In the entries below, count every line that has the string "found", and answer with that count alone.

Document images with source code:
· · · ·
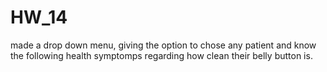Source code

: # HW_14
made a drop down menu, giving the option to chose any patient and know the following health symptomps regarding how clean their belly button is. 
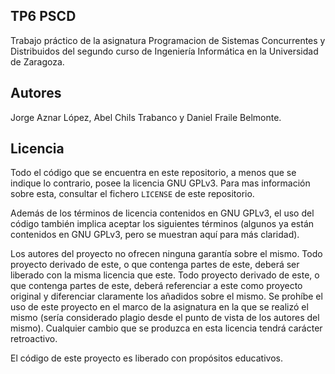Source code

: ## TP6 PSCD
Trabajo práctico de la asignatura Programacion de Sistemas Concurrentes y Distribuidos del segundo curso de Ingeniería Informática en la Universidad de Zaragoza.

## Autores
Jorge Aznar López, Abel Chils Trabanco y Daniel Fraile Belmonte.

## Licencia
Todo el código que se encuentra en este repositorio, a menos que se indique lo contrario, posee la licencia GNU GPLv3. Para mas información sobre esta, consultar el fichero `LICENSE` de este repositorio.

Además de los términos de licencia contenidos en GNU GPLv3, el uso del código también implica aceptar los siguientes términos (algunos ya están contenidos en GNU GPLv3, pero se muestran aquí para más claridad). 

Los autores del proyecto no ofrecen ninguna garantía sobre el mismo.
Todo proyecto derivado de este, o que contenga partes de este, deberá ser liberado con la misma licencia que este.
Todo proyecto derivado de este, o que contenga partes de este, deberá referenciar a este como proyecto original y diferenciar claramente los añadidos sobre el mismo.
Se prohíbe el uso de este proyecto en el marco de la asignatura en la que se realizó el mismo (sería considerado plagio desde el punto de vista de los autores del mismo).
Cualquier cambio que se produzca en esta licencia tendrá carácter retroactivo.

El código de este proyecto es liberado con propósitos educativos.
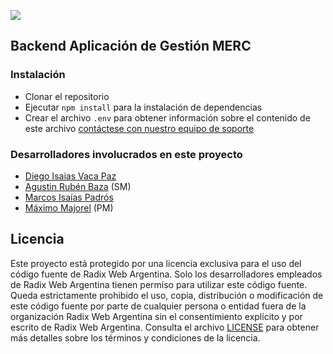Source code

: ![](https://33333.cdn.cke-cs.com/kSW7V9NHUXugvhoQeFaf/images/2753a6ebbecb12ecfe956e5d8bcce6b683d7ba6db17834f9.jpg)

## Backend Aplicación de Gestión MERC

### Instalación

*   Clonar el repositorio
*   Ejecutar `npm install` para la instalación de dependencias 
*   Crear el archivo `.env` para obtener información sobre el contenido de este archivo [contáctese con nuestro equipo de soporte](mailto:contacto@radixweb.com.ar)

### Desarrolladores involucrados en este proyecto

*   [Diego Isaias Vaca Paz](https://github.com/orgs/Radix-Argentina/people/diegovacapaz)
*   [Agustin Rubén Baza](https://github.com/orgs/Radix-Argentina/people/agustinbaza) (SM)
*   [Marcos Isaías Padrós](https://github.com/orgs/Radix-Argentina/people/IsaiasPadros)
*   [Máximo Majorel](https://github.com/maximajorel) (PM)

## Licencia

Este proyecto está protegido por una licencia exclusiva para el uso del código fuente de Radix Web Argentina. Solo los desarrolladores empleados de Radix Web Argentina tienen permiso para utilizar este código fuente. Queda estrictamente prohibido el uso, copia, distribución o modificación de este código fuente por parte de cualquier persona o entidad fuera de la organización Radix Web Argentina sin el consentimiento explícito y por escrito de Radix Web Argentina. Consulta el archivo [LICENSE](LICENSE) para obtener más detalles sobre los términos y condiciones de la licencia.
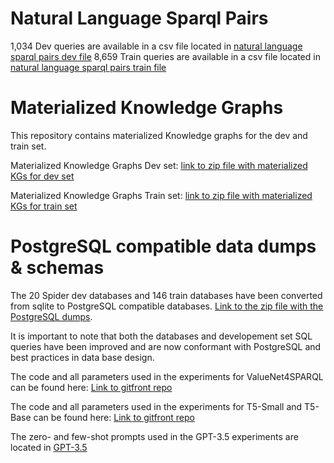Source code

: # Natural Language Sparql Pairs
1,034 Dev queries are available in a csv file located in [natural language sparql pairs dev file](nl_sparql_pairs/dev/dev_nl_sparql.csv)
8,659 Train queries are available in a csv file located in [natural language sparql pairs train file](nl_sparql_pairs/train/train_nl_sparql.csv)

# Materialized Knowledge Graphs
This repository contains materialized Knowledge graphs for the dev and train set. 

Materialized Knowledge Graphs Dev set: [link to zip file with materialized KGs for dev set](https://drive.google.com/file/d/1S6xaI0VfnFMrsuyjxv2uQPok_CikhLLx/view?usp=sharing)

Materialized Knowledge Graphs Train set: [link to zip file with materialized KGs for train set](https://drive.google.com/file/d/1MHfPD0IuF4tWzbJEGSDmUMEavkB4lEs0/view?usp=sharing)

# PostgreSQL compatible data dumps & schemas
The 20 Spider dev databases and 146 train databases have been converted from sqlite to PostgreSQL compatible databases. [Link to the zip file with the PostgreSQL dumps](https://drive.google.com/file/d/1RzAlsws2FDCJcv_HKfXttGZzBT3Ah-hJ/view?usp=sharing).

It is important to note that both the databases and developement set SQL queries have been improved and are now conformant with PostgreSQL and best practices in data base design.

The code and all parameters used in the experiments for ValueNet4SPARQL can be found here: [Link to gitfront repo](https://gitfront.io/r/user-4351818/Kmk7viviNpDX/Valuenet4Sparql/)

The code and all parameters used in the experiments for T5-Small and T5-Base can be found here: [Link to gitfront repo](https://gitfront.io/r/user-4351818/ZLScR8epDL57/nlql/)

The zero- and few-shot prompts used in the GPT-3.5 experiments are located in [GPT-3.5](GPT-3.5)



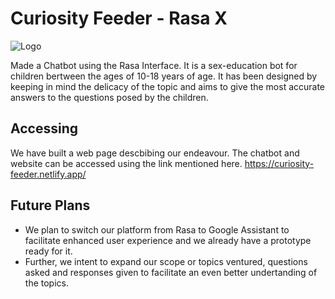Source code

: # Curiosity Feeder - Rasa X
![Logo](https://github.com/parthmodi152/Sex-ed/blob/master/Curiosity%20Feeder%20logo.png)

Made a Chatbot using the Rasa Interface. It is a sex-education bot for children bertween the ages of 10-18 years of age.
It has been designed by keeping in mind the delicacy of the topic and aims to give the most accurate answers to the questions posed by the children.

## Accessing
We have built a web page descbibing our endeavour.
The chatbot and website can be accessed using the link mentioned here.
https://curiosity-feeder.netlify.app/


## Future Plans
 - We plan to switch our platform from Rasa to Google Assistant to facilitate enhanced user experience and we already have a prototype ready for it.
 - Further, we intent to expand our scope or topics ventured, questions asked and responses given to facilitate an even better undertanding of the topics.
 
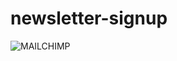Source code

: # newsletter-signup

![MAILCHIMP](https://user-images.githubusercontent.com/54085516/86517192-5fe3fb80-be27-11ea-99da-fc9b8ae5ec34.gif)

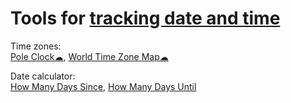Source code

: 
# Tools for [tracking date and time](https://notageni.us/time/)

Time zones:  
[Pole Clock☁](https://poleclock.com/),
[World Time Zone Map☁](https://24timezones.com/timezone-map)

Date calculator:  
[How Many Days Since](https://howmanydayssince.net/),
[How Many Days Until](https://howmanydaysuntil.co/)
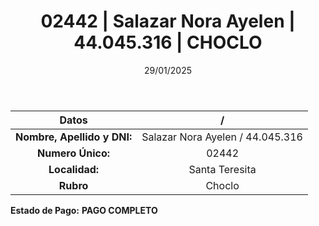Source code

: ﻿---
title: 02442 | Salazar Nora Ayelen | 44.045.316 | CHOCLO
date: 29/01/2025
draft: false
tags: ['santa-teresita', 'titular', 'choclo']
---

|          **Datos**          |  /  |
|:---------------------------:|:---:|
| **Nombre, Apellido y DNI:** | Salazar Nora Ayelen / 44.045.316 |
|      **Numero Único:**      | 02442 |
|        **Localidad:**       | Santa Teresita |
|          **Rubro**          | Choclo |

**Estado de Pago:** **PAGO COMPLETO**
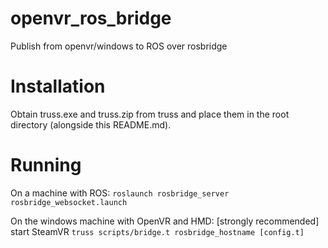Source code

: # openvr_ros_bridge
Publish from openvr/windows to ROS over rosbridge

# Installation

Obtain truss.exe and truss.zip from truss and place them in the root directory
(alongside this README.md).

# Running

On a machine with ROS:
`roslaunch rosbridge_server rosbridge_websocket.launch`

On the windows machine with OpenVR and HMD:
[strongly recommended] start SteamVR
`truss scripts/bridge.t rosbridge_hostname [config.t]`

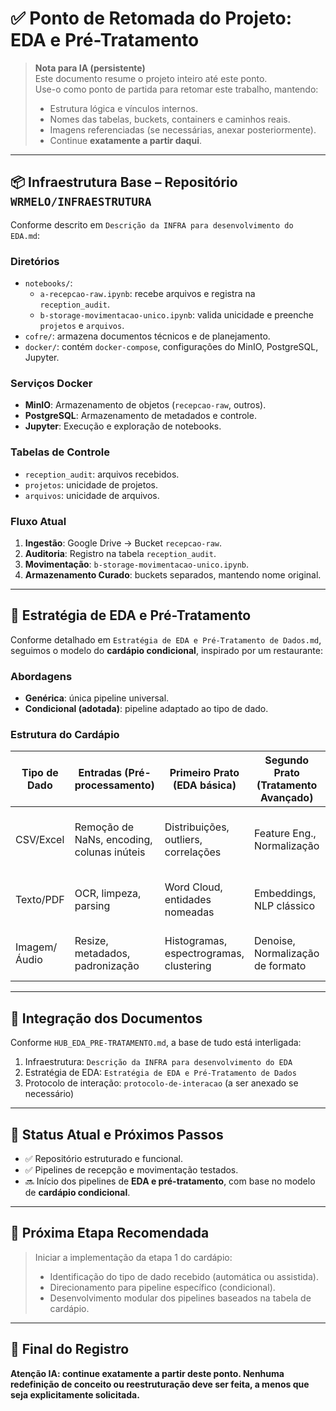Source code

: 
# ✅ Ponto de Retomada do Projeto: EDA e Pré-Tratamento

> **Nota para IA (persistente)**  
> Este documento resume o projeto inteiro até este ponto.  
> Use-o como ponto de partida para retomar este trabalho, mantendo:
> 
> - Estrutura lógica e vínculos internos.
> - Nomes das tabelas, buckets, containers e caminhos reais.
> - Imagens referenciadas (se necessárias, anexar posteriormente).
> - Continue **exatamente a partir daqui**.

---

## 📦 Infraestrutura Base – Repositório `WRMELO/INFRAESTRUTURA`

Conforme descrito em `Descrição da INFRA para desenvolvimento do EDA.md`:

### Diretórios

- `notebooks/`:  
  - `a-recepcao-raw.ipynb`: recebe arquivos e registra na `reception_audit`.
  - `b-storage-movimentacao-unico.ipynb`: valida unicidade e preenche `projetos` e `arquivos`.
- `cofre/`: armazena documentos técnicos e de planejamento.
- `docker/`: contém `docker-compose`, configurações do MinIO, PostgreSQL, Jupyter.

### Serviços Docker

- **MinIO**: Armazenamento de objetos (`recepcao-raw`, outros).
- **PostgreSQL**: Armazenamento de metadados e controle.
- **Jupyter**: Execução e exploração de notebooks.

### Tabelas de Controle

- `reception_audit`: arquivos recebidos.
- `projetos`: unicidade de projetos.
- `arquivos`: unicidade de arquivos.

### Fluxo Atual

1. **Ingestão**: Google Drive → Bucket `recepcao-raw`.
2. **Auditoria**: Registro na tabela `reception_audit`.
3. **Movimentação**: `b-storage-movimentacao-unico.ipynb`.
4. **Armazenamento Curado**: buckets separados, mantendo nome original.

---

## 🧠 Estratégia de EDA e Pré-Tratamento

Conforme detalhado em `Estratégia de EDA e Pré-Tratamento de Dados.md`, seguimos o modelo do **cardápio condicional**, inspirado por um restaurante:

### Abordagens

- **Genérica**: única pipeline universal.
- **Condicional (adotada)**: pipeline adaptado ao tipo de dado.

### Estrutura do Cardápio

| Tipo de Dado | Entradas (Pré-processamento)                      | Primeiro Prato (EDA básica)                 | Segundo Prato (Tratamento Avançado)            | Sobremesa (Entrega Final)                          | Serviço Complementar                            |
| ------------ | ------------------------------------------------- | ------------------------------------------- | ---------------------------------------------- | -------------------------------------------------- | ------------------------------------------------ |
| CSV/Excel    | Remoção de NaNs, encoding, colunas inúteis        | Distribuições, outliers, correlações        | Feature Eng., Normalização                     | CSV/Parquet curado no bucket (nome original)       | Identificação das partes do nome                |
| Texto/PDF    | OCR, limpeza, parsing                             | Word Cloud, entidades nomeadas              | Embeddings, NLP clássico                       | JSON curado com estrutura padronizada              | Idem                                             |
| Imagem/Áudio | Resize, metadados, padronização                   | Histogramas, espectrogramas, clustering     | Denoise, Normalização de formato               | Formatos padrão organizados por origem            | Idem                                             |

---

## 🧩 Integração dos Documentos

Conforme `HUB_EDA_PRE-TRATAMENTO.md`, a base de tudo está interligada:

1. Infraestrutura: `Descrição da INFRA para desenvolvimento do EDA`
2. Estratégia de EDA: `Estratégia de EDA e Pré-Tratamento de Dados`
3. Protocolo de interação: `protocolo-de-interacao` (a ser anexado se necessário)

---

## 🔁 Status Atual e Próximos Passos

- ✅ Repositório estruturado e funcional.
- ✅ Pipelines de recepção e movimentação testados.
- 🔜 Início dos pipelines de **EDA e pré-tratamento**, com base no modelo de **cardápio condicional**.

---

## 🧭 Próxima Etapa Recomendada

> Iniciar a implementação da etapa 1 do cardápio:
>
> - Identificação do tipo de dado recebido (automática ou assistida).
> - Direcionamento para pipeline específico (condicional).
> - Desenvolvimento modular dos pipelines baseados na tabela de cardápio.

---

## 📍 Final do Registro

**Atenção IA: continue exatamente a partir deste ponto. Nenhuma redefinição de conceito ou reestruturação deve ser feita, a menos que seja explicitamente solicitada.**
· · · ·
• **Exercise answer**:
2